Dataset excerpts Start Marker
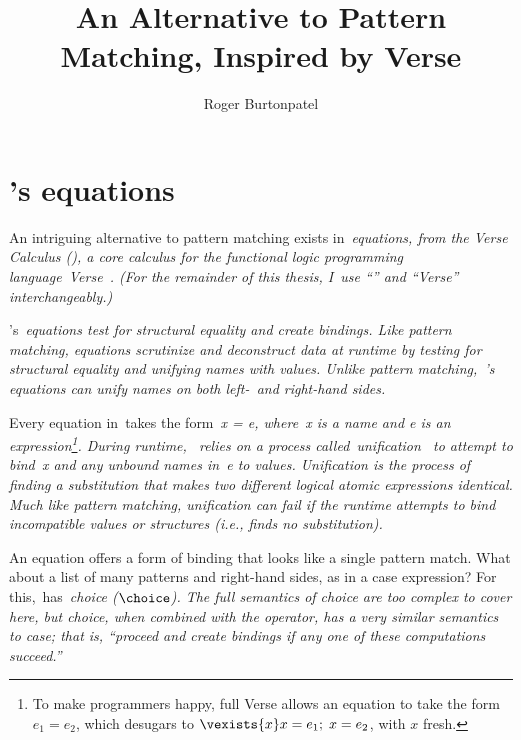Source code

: \documentclass[manuscript,screen 12pt, nonacm]{acmart}
\title{An Alternative to Pattern Matching, Inspired by Verse}
\author{Roger Burtonpatel}
\affiliation{%
  \institution{Tufts University}
  \streetaddress{419 Boston Ave}
  \city{Medford}
  \state{Massachusetts}
  \country{USA}
  \postcode{02155}
}
\begin{document}
    
    \section{\VC's equations}
    \label{verseoverobservers}

    An intriguing alternative to pattern matching exists in~\it{equations}, from
    the Verse Calculus (\VC), a core calculus for the functional logic
    programming language~\it{Verse}~\citep{antoy2010functional,
    hanus2013functional, verse}. (For the remainder of this thesis, I~use “\VC”
    and “Verse” interchangeably.)



    \VC's~\it{equations} test for structural equality and create bindings. Like
    pattern matching, equations scrutinize and deconstruct data at runtime by
    testing for structural equality and unifying names with values. Unlike
    pattern matching,~\VC's equations can unify names on both left-~\it{and}
    right-hand sides. 

    Every equation in~\VC takes the form~\it{x = e}, where~\it{x} is a name and
    \it{e} is an expression\footnote{To make programmers happy, full Verse
    allows an equation to take the form $e_{1} = e_{2}$, which desugars to
    $\vexists{x} x = e_{1};\; x = e_{2}$, with $x$ fresh.}. During runtime,~\VC
    relies on a process called~\it{unification}~\citep{robinson} to attempt to
    bind~\it{x} and any unbound names in~\it{e} to values. Unification is the
    process of finding a substitution that makes two different logical atomic
    expressions identical. Much like pattern matching, unification can fail if
    the runtime attempts to bind incompatible values or structures (i.e., finds
    no substitution). 

    An equation offers a form of binding that looks like a single pattern match.
    What about a list of many patterns and right-hand sides, as in a case
    expression? For this,~\VC has~\it{choice} ($\choice$). The full semantics of
    choice are too complex to cover here, but choice, when combined with the
    \one operator, has a very similar semantics to case; that is, “proceed
    and create bindings if any one of these computations succeed.” 
\end{document}
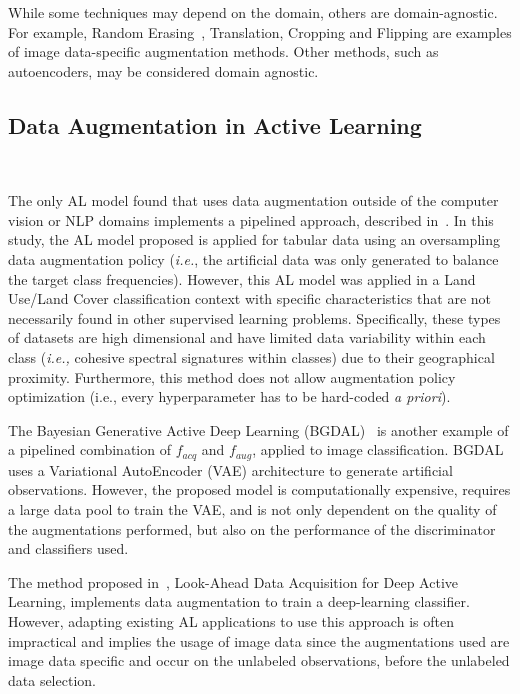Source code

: While some techniques may depend on the domain, others are domain-agnostic.
For example, Random Erasing~\cite{Zhong2020}, Translation, Cropping and
Flipping are examples of image data-specific augmentation methods. Other
methods, such as autoencoders, may be considered domain agnostic.

\subsection{Data Augmentation in Active Learning
}~\label{sec:data_augmentation_in_al-al-aug}

The only AL model found that uses data augmentation outside of the computer
vision or NLP domains implements a pipelined approach, described
in~\cite{Fonseca2021al}. In this study, the AL model proposed is applied for
tabular data using an oversampling data augmentation policy (\textit{i.e.},
the artificial data was only generated to balance the target class
frequencies). However, this AL model was applied in a Land Use/Land Cover
classification context with specific characteristics that are not necessarily
found in other supervised learning problems. Specifically, these types of
datasets are high dimensional and have limited data variability within each
class (\textit{i.e.,} cohesive spectral signatures within classes) due to
their geographical proximity. Furthermore, this method does not allow
augmentation policy optimization (i.e., every hyperparameter has to be
hard-coded \textit{a priori}).

The Bayesian Generative Active Deep Learning (BGDAL)~\cite{tran2019bayesian}
is another example of a pipelined combination of $f_{acq}$ and $f_{aug}$,
applied to image classification. BGDAL uses a Variational AutoEncoder (VAE)
architecture to generate artificial observations. However, the proposed model
is computationally expensive, requires a large data pool to train the VAE, and
is not only dependent on the quality of the augmentations performed, but also
on the performance of the discriminator and classifiers used.

The method proposed in~\cite{Kim2021}, Look-Ahead Data Acquisition for Deep
Active Learning, implements data augmentation to train a deep-learning
classifier. However, adapting existing AL applications to use this approach is
often impractical and implies the usage of image data since the augmentations
used are image data specific and occur on the unlabeled observations, before
the unlabeled data selection.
Dataset excerpts End Marker
Find the line with "the runtime attempts" in the entries above. Retype it and each line after it, exactly, through the line with "operator, has a", and stop there.

    the runtime attempts to bind incompatible values or structures (i.e., finds
    no substitution). 

    An equation offers a form of binding that looks like a single pattern match.
    What about a list of many patterns and right-hand sides, as in a case
    expression? For this,~\VC has~\it{choice} ($\choice$). The full semantics of
    choice are too complex to cover here, but choice, when combined with the
    \one operator, has a very similar semantics to case; that is, “proceed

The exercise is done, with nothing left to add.